Trust responds to the Issues and Options consultation

After receiving legal advice, Durham County Council has been obliged to start preparing the County Durham Plan from the beginning, at the Issues and Options stage. (For the background to all this, see New readers start here lower down the page.)

The City of Durham Trust has now submitted responses on 40 separate matters raised in the Council’s Issues and Options consultation, which ended on August 8th. You can read all of them here. Among the points we make are:

New readers start here

Durham County Council, like every other council that considers planning applications, needs a local development plan. Without one, every planning application would be considered on an ad hoc basis and chaos would ensue. In Durham, this plan is called the County Durham Plan.

The new unitary authority was set up in 2009, and began preparing a new Plan covering the whole of the County, to replace the individual plans of the former district councils. Each stage of this process was accompanied by a six week (minimum) consultation. They started with a Core Strategy Issues paper in October 2009, a high level document. This was followed by an Issues and Options paper in June 2010, which was accompanied by a Green Belt Assessment Scoping Paper.
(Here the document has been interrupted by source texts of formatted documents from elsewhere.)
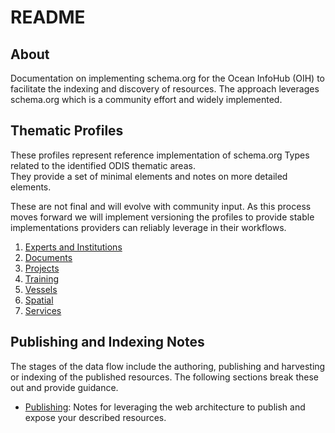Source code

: # README

## About

Documentation on implementing schema.org for the Ocean InfoHub (OIH) to facilitate the indexing and discovery
of resources.  The approach leverages schema.org which is a community effort and widely
implemented.

## Thematic Profiles

These profiles represent reference implementation of schema.org Types related to the identified ODIS thematic areas.  
They provide a set of minimal elements and notes on more detailed elements.  

These are not final and will evolve with community input.  As this process moves forward we will implement
versioning the profiles to provide stable implementations providers can reliably leverage in their workflows.

1. [Experts and Institutions](./thematics/expinst/README.md)
2. [Documents](./thematics/docs/README.md)
3. [Projects](./thematics/projects/README.md)
4. [Training](./thematics/training/README.md)
5. [Vessels](./thematics/vessels/README.md)
6. [Spatial](./thematics/spatial/README.md)
7. [Services](./thematics/services/README.md)

## Publishing and Indexing Notes

The stages of the data flow include the authoring, publishing and harvesting or indexing of the published resources. The following sections break these out and provide guidance.

* [Publishing](./docs/publishing.md):  Notes for leveraging the web architecture to publish and expose your described resources.


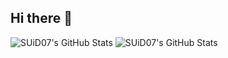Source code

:## Hi there 👋

<img src="https://github-readme-stats.vercel.app/api/top-langs/?username=SUiD07&theme=graywhite&show_icons=true&hide_border=true&layout=compact" alt="SUiD07's GitHub Stats" />
<img src="https://github-readme-streak-stats.herokuapp.com/?user=SUiD07&theme=graywhite&hide_border=true" alt="SUiD07's GitHub Stats" />

<!--
[![Sirada’s github stats](https://github-readme-stats.vercel.app/api?username=SUiD07)](https://github.com/SUiD07)
[![Top Langs](https://github-readme-stats.vercel.app/api/top-langs/?username=SUiD07&layout=compact)](https://github.com/SUiD07)
![Uploading image.png…]()
**SUiD07/SUiD07** is a ✨ _special_ ✨ repository because its `README.md` (this file) appears on your GitHub profile.

Here are some ideas to get you started:

- 🔭 I’m currently working on ...
- 🌱 I’m currently learning ...
- 👯 I’m looking to collaborate on ...
- 🤔 I’m looking for help with ...
- 💬 Ask me about ...
- 📫 How to reach me: ...
- 😄 Pronouns: ...
- ⚡ Fun fact: ...
-->
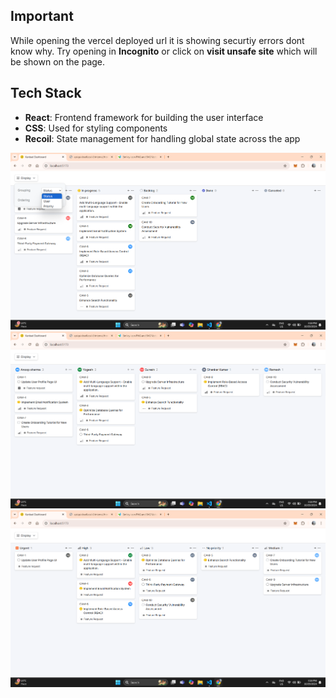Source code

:## Important
While opening the vercel deployed url it is showing securtiy errors dont know why. 
Try opening in **Incognito** or click on **visit unsafe site** which will be shown on the page. 

## Tech Stack

- **React**: Frontend framework for building the user interface
- **CSS**: Used for styling components
- **Recoil**: State management for handling global state across the app

![Status is Selected & Ordering is Priority](image.png)
![Users Selected & Ordering is Priority](image-1.png)
![Priority is Selected & Ordering is Priority](image-2.png)
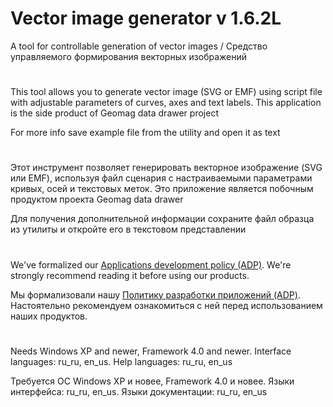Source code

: # Vector image generator v 1.6.2L

A tool for controllable generation of vector images / Средство управляемого формирования векторных изображений

#

This tool allows you to generate vector image (SVG or EMF) using script file with adjustable parameters of curves,
axes and text labels. This application is the side product of Geomag data drawer project

For more info save example file from the utility and open it as text

#

Этот инструмент позволяет генерировать векторное изображение (SVG или EMF), используя файл сценария
с настраиваемыми параметрами кривых, осей и текстовых меток. Это приложение является побочным продуктом
проекта Geomag data drawer

Для получения дополнительной информации сохраните файл образца из утилиты и откройте его в текстовом представлении

#

We've formalized our [Applications development policy (ADP)](https://vk.com/@rdaaow_fupl-adp).
We're strongly recommend reading it before using our products.

Мы формализовали нашу [Политику разработки приложений (ADP)](https://vk.com/@rdaaow_fupl-adp).
Настоятельно рекомендуем ознакомиться с ней перед использованием наших продуктов.

#

Needs Windows XP and newer, Framework 4.0 and newer. Interface languages: ru_ru, en_us. Help languages: ru_ru, en_us

Требуется ОС Windows XP и новее, Framework 4.0 и новее. Языки интерфейса: ru_ru, en_us. Языки документации: ru_ru, en_us
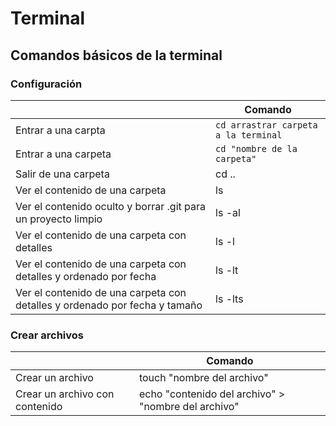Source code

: # Terminal

## Comandos básicos de la terminal

### Configuración

|                |Comando                          |
|----------------|-------------------------------|
|Entrar a una carpta| `cd arrastrar carpeta a la terminal`|
|Entrar a una carpeta| `cd "nombre de la carpeta"`|
|Salir de una carpeta| cd ..|
|Ver el contenido de una carpeta| ls|
|Ver el contenido oculto y borrar .git para un proyecto limpio| ls -al|
|Ver el contenido de una carpeta con detalles| ls -l|
|Ver el contenido de una carpeta con detalles y ordenado por fecha| ls -lt|
|Ver el contenido de una carpeta con detalles y ordenado por fecha y tamaño| ls -lts|

### Crear archivos

|                |Comando                          |
|----------------|-------------------------------|
|Crear un archivo| touch "nombre del archivo"|
|Crear un archivo con contenido| echo "contenido del archivo" > "nombre del archivo"|
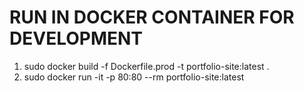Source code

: # RUN IN DOCKER CONTAINER FOR DEVELOPMENT
1. sudo docker build -f Dockerfile.prod -t portfolio-site:latest .
2. sudo docker run -it -p 80:80 --rm portfolio-site:latest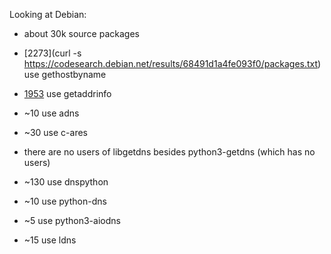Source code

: Looking at Debian:

* about 30k source packages

* [2273](curl -s https://codesearch.debian.net/results/68491d1a4fe093f0/packages.txt) use gethostbyname
* [1953](https://codesearch.debian.net/results/efdda8e64d80b539/packages.txt) use getaddrinfo
* ~10 use adns
* ~30 use c-ares
* there are no users of libgetdns besides python3-getdns (which has no users)
* ~130 use dnspython
* ~10 use python-dns
* ~5 use python3-aiodns
* ~15 use ldns
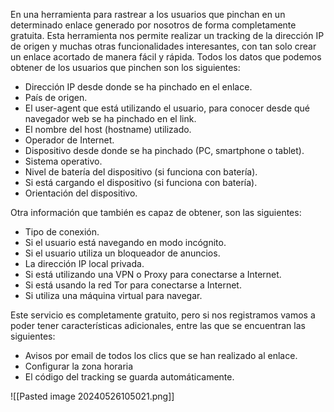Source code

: En una herramienta para rastrear a los usuarios que pinchan en un determinado enlace generado por nosotros de forma completamente gratuita. Esta herramienta nos permite realizar un tracking de la dirección IP de origen y muchas otras funcionalidades interesantes, con tan solo crear un enlace acortado de manera fácil y rápida. Todos los datos que podemos obtener de los usuarios que pinchen son los siguientes:

- Dirección IP desde donde se ha pinchado en el enlace.
- País de origen.
- El user-agent que está utilizando el usuario, para conocer desde qué navegador web se ha pinchado en el link.
- El nombre del host (hostname) utilizado.
- Operador de Internet.
- Dispositivo desde donde se ha pinchado (PC, smartphone o tablet).
- Sistema operativo.
- Nivel de batería del dispositivo (si funciona con batería).
- Si está cargando el dispositivo (si funciona con batería).
- Orientación del dispositivo.

Otra información que también es capaz de obtener, son las siguientes:

- Tipo de conexión.
- Si el usuario está navegando en modo incógnito.
- Si el usuario utiliza un bloqueador de anuncios.
- La dirección IP local privada.
- Si está utilizando una VPN o Proxy para conectarse a Internet.
- Si está usando la red Tor para conectarse a Internet.
- Si utiliza una máquina virtual para navegar.

Este servicio es completamente gratuito, pero si nos registramos vamos a poder tener características adicionales, entre las que se encuentran las siguientes:

- Avisos por email de todos los clics que se han realizado al enlace.
- Configurar la zona horaria
- El código del tracking se guarda automáticamente.

![[Pasted image 20240526105021.png]]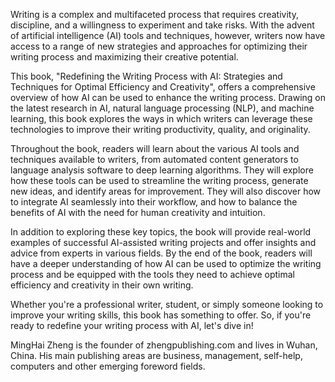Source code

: 
Writing is a complex and multifaceted process that requires creativity, discipline, and a willingness to experiment and take risks. With the advent of artificial intelligence (AI) tools and techniques, however, writers now have access to a range of new strategies and approaches for optimizing their writing process and maximizing their creative potential.

This book, "Redefining the Writing Process with AI: Strategies and Techniques for Optimal Efficiency and Creativity", offers a comprehensive overview of how AI can be used to enhance the writing process. Drawing on the latest research in AI, natural language processing (NLP), and machine learning, this book explores the ways in which writers can leverage these technologies to improve their writing productivity, quality, and originality.

Throughout the book, readers will learn about the various AI tools and techniques available to writers, from automated content generators to language analysis software to deep learning algorithms. They will explore how these tools can be used to streamline the writing process, generate new ideas, and identify areas for improvement. They will also discover how to integrate AI seamlessly into their workflow, and how to balance the benefits of AI with the need for human creativity and intuition.

In addition to exploring these key topics, the book will provide real-world examples of successful AI-assisted writing projects and offer insights and advice from experts in various fields. By the end of the book, readers will have a deeper understanding of how AI can be used to optimize the writing process and be equipped with the tools they need to achieve optimal efficiency and creativity in their own writing.

Whether you're a professional writer, student, or simply someone looking to improve your writing skills, this book has something to offer. So, if you're ready to redefine your writing process with AI, let's dive in!

MingHai Zheng is the founder of zhengpublishing.com and lives in Wuhan, China. His main publishing areas are business, management, self-help, computers and other emerging foreword fields.
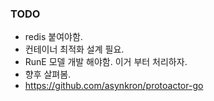 ### TODO
- redis 붙여야함.  
- 컨테이너 최적화 설계 필요.  
- RunE 모델 개발 해야함. 이거 부터 처리하자.  
- 향후 살펴봄.
- https://github.com/asynkron/protoactor-go 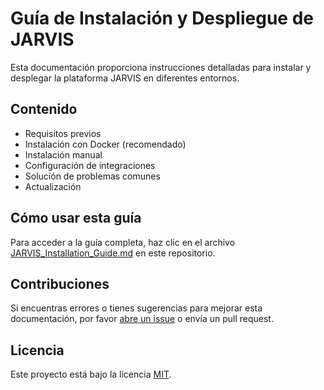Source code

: # Guía de Instalación y Despliegue de JARVIS

Esta documentación proporciona instrucciones detalladas para instalar y desplegar la plataforma JARVIS en diferentes entornos.

## Contenido

- Requisitos previos
- Instalación con Docker (recomendado)
- Instalación manual
- Configuración de integraciones
- Solución de problemas comunes
- Actualización

## Cómo usar esta guía

Para acceder a la guía completa, haz clic en el archivo [JARVIS_Installation_Guide.md](JARVIS_Installation_Guide.md) en este repositorio.

## Contribuciones

Si encuentras errores o tienes sugerencias para mejorar esta documentación, por favor [abre un issue](../../issues/new) o envía un pull request.

## Licencia

Este proyecto está bajo la licencia [MIT](LICENSE).
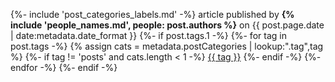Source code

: <p class="post-meta">
  {%- include 'post_categories_labels.md' -%} article
  published by <strong>{% include 'people_names.md', people: post.authors %}</strong>
  on {{ post.page.date | date:metadata.date_format }} 
  {%- if post.tags.1 -%}
    {%- for tag in post.tags -%}
      {% assign cats = metadata.postCategories | lookup:".tag",tag %}
      {%- if tag != 'posts' and cats.length < 1 -%}
        <a href="/posts/tags/{{tag}}/" class="tag is-info is-light">{{ tag }}</a>
      {%- endif -%}
    {%- endfor -%}
  {%- endif -%}
</p>
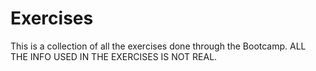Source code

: # Exercises
This is a collection of all the exercises done through the Bootcamp.
ALL THE INFO USED IN THE EXERCISES IS NOT REAL.
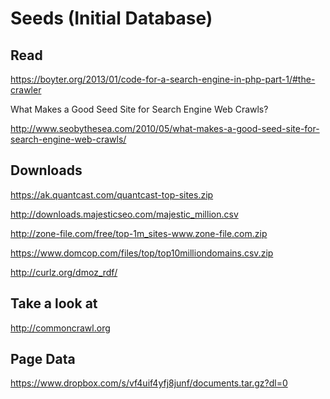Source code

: Seeds (Initial Database)
========================


Read
----

https://boyter.org/2013/01/code-for-a-search-engine-in-php-part-1/#the-crawler

What Makes a Good Seed Site for Search Engine Web Crawls?

http://www.seobythesea.com/2010/05/what-makes-a-good-seed-site-for-search-engine-web-crawls/


Downloads
---------

https://ak.quantcast.com/quantcast-top-sites.zip

http://downloads.majesticseo.com/majestic_million.csv

http://zone-file.com/free/top-1m_sites-www.zone-file.com.zip

https://www.domcop.com/files/top/top10milliondomains.csv.zip

http://curlz.org/dmoz_rdf/


Take a look at
--------------

http://commoncrawl.org


Page Data
---------

https://www.dropbox.com/s/vf4uif4yfj8junf/documents.tar.gz?dl=0
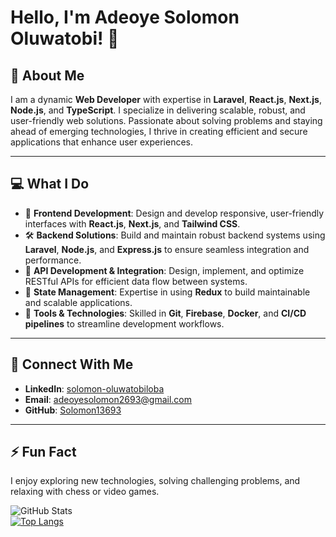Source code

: # Hello, I'm Adeoye Solomon Oluwatobi! 👋

## 🚀 About Me  
I am a dynamic **Web Developer** with expertise in **Laravel**, **React.js**, **Next.js**, **Node.js**, and **TypeScript**. I specialize in delivering scalable, robust, and user-friendly web solutions. Passionate about solving problems and staying ahead of emerging technologies, I thrive in creating efficient and secure applications that enhance user experiences.

---

## 💻 What I Do  

- 🌟 **Frontend Development**: Design and develop responsive, user-friendly interfaces with **React.js**, **Next.js**, and **Tailwind CSS**.  
- 🛠️ **Backend Solutions**: Build and maintain robust backend systems using **Laravel**, **Node.js**, and **Express.js** to ensure seamless integration and performance.  
- 🔄 **API Development & Integration**: Design, implement, and optimize RESTful APIs for efficient data flow between systems.  
- 🚀 **State Management**: Expertise in using **Redux** to build maintainable and scalable applications.  
- 🔧 **Tools & Technologies**: Skilled in **Git**, **Firebase**, **Docker**, and **CI/CD pipelines** to streamline development workflows.  

---

## 🤝 Connect With Me  

- **LinkedIn**: [solomon-oluwatobiloba](https://www.linkedin.com/in/solomon-oluwatobiloba-094650219)  
- **Email**: [adeoyesolomon2693@gmail.com](mailto:adeoyesolomon2693@gmail.com)  
- **GitHub**: [Solomon13693](https://github.com/Solomon13693)  

---

## ⚡ Fun Fact  
I enjoy exploring new technologies, solving challenging problems, and relaxing with chess or video games.

![GitHub Stats](https://github-readme-stats.vercel.app/api?username=Solomon13693&show_icons=true&theme=radical)  
[![Top Langs](https://github-readme-stats.vercel.app/api/top-langs/?username=Solomon13693&layout=compact)](https://github.com/anuraghazra/github-readme-stats)
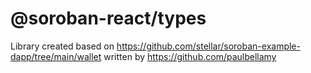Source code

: # @soroban-react/types
Library created based on https://github.com/stellar/soroban-example-dapp/tree/main/wallet written by https://github.com/paulbellamy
Two options were offered: Option A had an increased focus on Durham City for jobs, housing and retailing and Option B targeted the most deprived aras of the County. The Council’s preference was option A.

The Trust’s view was that these were very polarised options and that Option B had been set up to fail. There was a middle way with dispersed development that did not involve building on the Green Belt around Durham City. Indeed, when the Inspector’s report in 2004 recommended a Green Belt, it specifically said that development could take place in the villages around Durham just beyond the outer edge of the Green Belt.

Nevertheless, when the next stage, Preferred Options, was reached in September 2012, it was Option A that was being proposed. As well as building on the Green Belt, this proposed two unneccessary “relief roads”. The Trust’s response was to say that the small, tight-knit nature of the City, which is one of its defining qualities, would be lost through a deliberate policy of subjecting it to excessive and unsustainable growth.

The final consultation, on the Pre-submission Draft, came in 2013. The proposals were more nuanced but still proposed taking three major areas out of the Green Belt and, in two late changes, also proposed further deletions at Merryoaks and around Crook Hall. The Trust’s response maintained its opposition. Nevertheless, April 2014 the Council submitted the Plan for an Examination in Public (EiP) with essentially the Pre-Submission Draft with a few changes, mot all favourable.

Stage 1 of the EiP took place in October and November 2014 in front of the Inspector Harold Stephens. This dealt with strategic matters. The Trust participated in many of the hearings as did other amenity groups, notably the Friends of the Durham Green Belt and CPRE, the Campaign to Protect Rural England. The EiP was meant to continue with two further stages dealing with the details, however on February 2015 the Inspector issued his interim report which gave his provisional view that the Plan was unsound in all of the matters of concern to the Trust. It was obvious that the Plan could not continue on its course.

After deliberations the Council and some developers who had hoped to build on the Green Belt sought to have the Interim Report judicially reviewed, on the grounds that its conclusions were invalid and that the conduct of the EiP was unfair. The Trust and others were named as interested parties. We sided with the Inspector. After negotiations between the parties (but not involving the Trust) a proposed consent order was drawn up. This said that it was agreed that the Inspector’s conduct of the EiP was procedurally unfair. It did not concede that the conclusions were wrong. However it was agreed that the Interim Report would be quashed but as a quid pro quo the Council would withdraw the Plan. We were asked to sign the consent order but refused. After a further delay it was agreed by the court without our consent, but we did not pursue our objection. There is more detail about this here.

The Court Order stated that the Council would produce an amended and refreshed Plan and resubmit it, which was taken to mean they would go back to the pre-submission draft stage and pick it up from there. However, after receiving legal advice the Council has gone back two further steps and produced a new Issues and Options document which it has now consulted on. That is where things stand today.